Presently, genízaro descendants comprise much of the population of Atrisco, Pajarito, and Barelas in the South Valley of Albuquerque, and significant portions of the population of Las Vegas in Eastern New Mexico.

===19th century===
In 1821, Mexico became independent of Spain, and New Mexico became a territory within the First Mexican Empire. The Treaty of Córdoba, enacted by Mexico, decreed that Indigenous tribes within its borders were citizens of Mexico. During Spanish rule, Genízaros and Pueblo Natives were often treated as second-class citizens, although they were protected by the Laws of the Indies.

The newly independent Mexican government proclaimed social equality for all ethnic groups, and the Genízaros were officially considered equals to their vecino (villagers of mainly mixed racial backgrounds) and Pueblo neighbors. During this period, the term Genízaro was officially discontinued for church and government documents. In practice, however, Mexico was far from egalitarian. Many Genízaros remained culturally and economically marginal in New Mexican society.

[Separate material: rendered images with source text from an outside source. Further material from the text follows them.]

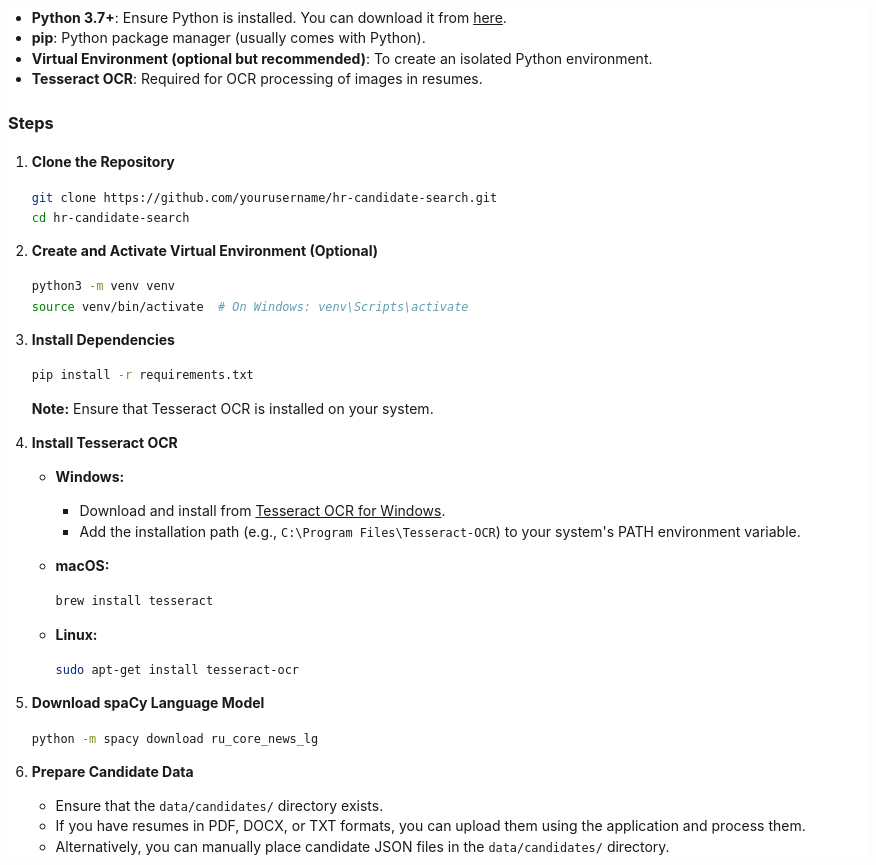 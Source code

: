 - **Python 3.7+**: Ensure Python is installed. You can download it from [here](https://www.python.org/downloads/).
- **pip**: Python package manager (usually comes with Python).
- **Virtual Environment (optional but recommended)**: To create an isolated Python environment.
- **Tesseract OCR**: Required for OCR processing of images in resumes.

### Steps

1. **Clone the Repository**

   ```bash
   git clone https://github.com/yourusername/hr-candidate-search.git
   cd hr-candidate-search
   ```

2. **Create and Activate Virtual Environment (Optional)**

   ```bash
   python3 -m venv venv
   source venv/bin/activate  # On Windows: venv\Scripts\activate
   ```

3. **Install Dependencies**

   ```bash
   pip install -r requirements.txt
   ```

   **Note:** Ensure that Tesseract OCR is installed on your system.

4. **Install Tesseract OCR**

   - **Windows:**
     - Download and install from [Tesseract OCR for Windows](https://github.com/UB-Mannheim/tesseract/wiki).
     - Add the installation path (e.g., `C:\Program Files\Tesseract-OCR`) to your system's PATH environment variable.

   - **macOS:**

     ```bash
     brew install tesseract
     ```

   - **Linux:**

     ```bash
     sudo apt-get install tesseract-ocr
     ```

5. **Download spaCy Language Model**

   ```bash
   python -m spacy download ru_core_news_lg
   ```

6. **Prepare Candidate Data**

   - Ensure that the `data/candidates/` directory exists.
   - If you have resumes in PDF, DOCX, or TXT formats, you can upload them using the application and process them.
   - Alternatively, you can manually place candidate JSON files in the `data/candidates/` directory.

Economic and social conditions during the Mexican period were so bad that in 1837, the Pueblo, Genízaros, coyotes (people with a Mestizo and an Indigenous parent), and vecinos revolted against the Mexican government. Rebels beheaded Albino Perez (the Governor of New Mexico) and killed all of the Mexican troops in Santa Fe. They formed a new government and elected as governor José González, a Genízaro of Taos Pueblo and Pawnee ancestry. The revolt was often referred to as the Chimayoso Revolt, after the community of Chimayó in northern New Mexico, which was home to José Ángel González and many other mixed-blood Indigenous peoples. The Chimayoso revolt was one of many actions against the Mexican government by Indigenous groups during this period, including the Mayan revolt in Yucatán.